Tuesday, May 6, 2008

A freshness zealot.


A middle-aged fellow who I'd never seen before comes in a while back and he seems a little fidgety. I greet him "Good afternoon" and he doesn't answer me so I say again "Hello!" to which he glances at me and offers a rather disinterested "hi." He's looking around furtively and distractedly, as though he's looking for something specific but can't find it. He goes over to the brew pots lined up on the counter, peers down over the top of his glasses and seems to be quickly reading the labels on the pots. He asks without looking at me "Which is your freshest coffee?" I reply "If you mean of these brewed coffees, they're all fresh. They were each brewed within the last hour or so and these brew pots are designed to keep them fresh and hot."

"I know, I know," he says, a little irritated. "But what's the freshest one, the one brewed last? I only drink fresh coffee and I can tell when it's not fresh."

"Well," I say, smiling a little, "I made this Colombian last, so it's maybe 7 or 8 minutes fresher than than the one before it. But as I said, they're all fresh and since they're each different coffees you will taste the differences of each one more than you will any difference in degree of freshness."
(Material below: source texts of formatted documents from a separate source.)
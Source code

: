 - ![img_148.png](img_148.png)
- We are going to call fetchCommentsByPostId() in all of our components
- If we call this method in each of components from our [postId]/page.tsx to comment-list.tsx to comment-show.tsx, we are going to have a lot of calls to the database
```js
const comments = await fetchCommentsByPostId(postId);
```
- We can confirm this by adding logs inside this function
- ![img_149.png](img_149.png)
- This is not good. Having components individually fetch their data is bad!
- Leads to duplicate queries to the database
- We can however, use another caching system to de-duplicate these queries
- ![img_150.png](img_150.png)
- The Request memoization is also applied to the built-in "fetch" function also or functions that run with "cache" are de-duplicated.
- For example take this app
"Fresh coffee is everything. It's all that matters. I know coffee and I know fresh coffee from stale coffee. I'll know whether or not this is fresh." Now he's looking at me and I think he might realize that I'm not amused by his silly declaration that he can taste the difference in coffees brewed minutes apart from one another over the differences of origin and variety. I raise a slightly dubious eyebrow, ignore his implication that we might harbor stale coffee, and tell him that fresh coffee is what Stumpjack is all about, that we get small deliveries in once or twice a week for that very reason, so that nothing stays around for very long. "But," I say with a little sarcasm of my own, "if you can taste freshness that precisely...well, that's quite a sophisticated palate you've got there."

"Yes it is," he declares. "My palate is sophisticated." I'm not making this up...he really said that, out loud.

I hand him a cup, he pumps a little coffee into it, smells it and tastes it like he's tasting cheap wine (that is, rather perfunctorily), fills his cup and hands me $2.00. As I hand him his change I ask a little too cheerfully perhaps "Well, whaddya think?"

He doesn't look at me again and curtly says, as though it's a single word " 'tsgood" and walks right out.

I picture him getting in his car, a mid-70s station wagon, and taking out a well-worn notebook that lists all the coffee shops in the country, with columns on the right that are labeled "fresh" and "not fresh." He takes a stub of a pencil and mutters "damn" as he puts a check mark in the fresh column across from our name. Then he rides off down the road to other coffee shops in other towns, keeping a silent record of freshness that no-one will ever see.

1 comment:

Maria said...

You slay me………. Too cute of a story. I hope that guy's in Podunk, Utah** right now at Mel's Diner – where for sure he's sipping swill.

**purely a fictional town with a fictional diner.